The availability of inexpensive cement was a boon to the development of the area that followed, and further provided a useful export capacity, such as of encaustic glazed floor tiles.

The firm relocated to Hok Un, Hong Kong in 1925 and became a British company shortly afterward. The company was a major employer for many decades.

In 1978, Li Ka-shing held a low-key 25% stake in Qingzhou Yingni. The following year, he increased his holding to 40% and became the chairman of Qingzhou Yingni. Until October 1988, Cheung Kong Holdings announced a comprehensive acquisition at a price of 20 yuan per share to privatize Qingzhou Yingni. At that time, Cheung Kong Holdings held 44.6% of the shares, and the purchase price was a 13% premium to the market price of 17.7 yuan, involving 1.123 billion Hong Kong dollars.  By the end of the acquisition on December 30 of the same year, Cheung Kong Holdings had purchased 95% of the equity and completed the privatization and delisting through compulsory acquisition.
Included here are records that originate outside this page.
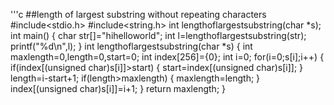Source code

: '''c
##length of largest substring without repeating characters 
#include<stdio.h>
#include<string.h>
int lengthoflargestsubstring(char *s);
int main()
{
        char str[]="hihelloworld";
        int l=lengthoflargestsubstring(str);
        printf("%d\n",l);
}
int lengthoflargestsubstring(char *s)
{
        int maxlength=0,length=0,start=0;
        int index[256]={0};
        int i=0;
        for(i=0;s[i];i++)
        {
                if(index[(unsigned char)s[i]]>start)
                {
                        start=index[(unsigned char)s[i]];
                }
                length=i-start+1;
                if(length>maxlength)
                {
                   maxlength=length;
                }
                index[(unsigned char)s[i]]=i+1;
        }
        return maxlength;
}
After the transaction, Cheung Kong Holdings acquired a large piece of land owned by Qingzhou Yingni at its factory in Hung Hom, Kowloon for future real estate development.

== Business ==

=== Ying Mu Manufacturing ===
Qingzhou Yingni has Yingni clay manufacturing plants in Hong Kong and Yunfu and Shantou in Guangdong, China, respectively . Green Island Ying Ni's factory in Tap Shek Kok, Tuen Mun, is the only integrated cement product manufacturing plant in Hong Kong, accounting for about 1/3 of the Hong Kong market.

=== Mining in Southeast Asia ===
Limestone is mainly mined and exported in Siquijor Province, Philippines .

=== Ship transportation ===
It mainly provides ships to transport its own products.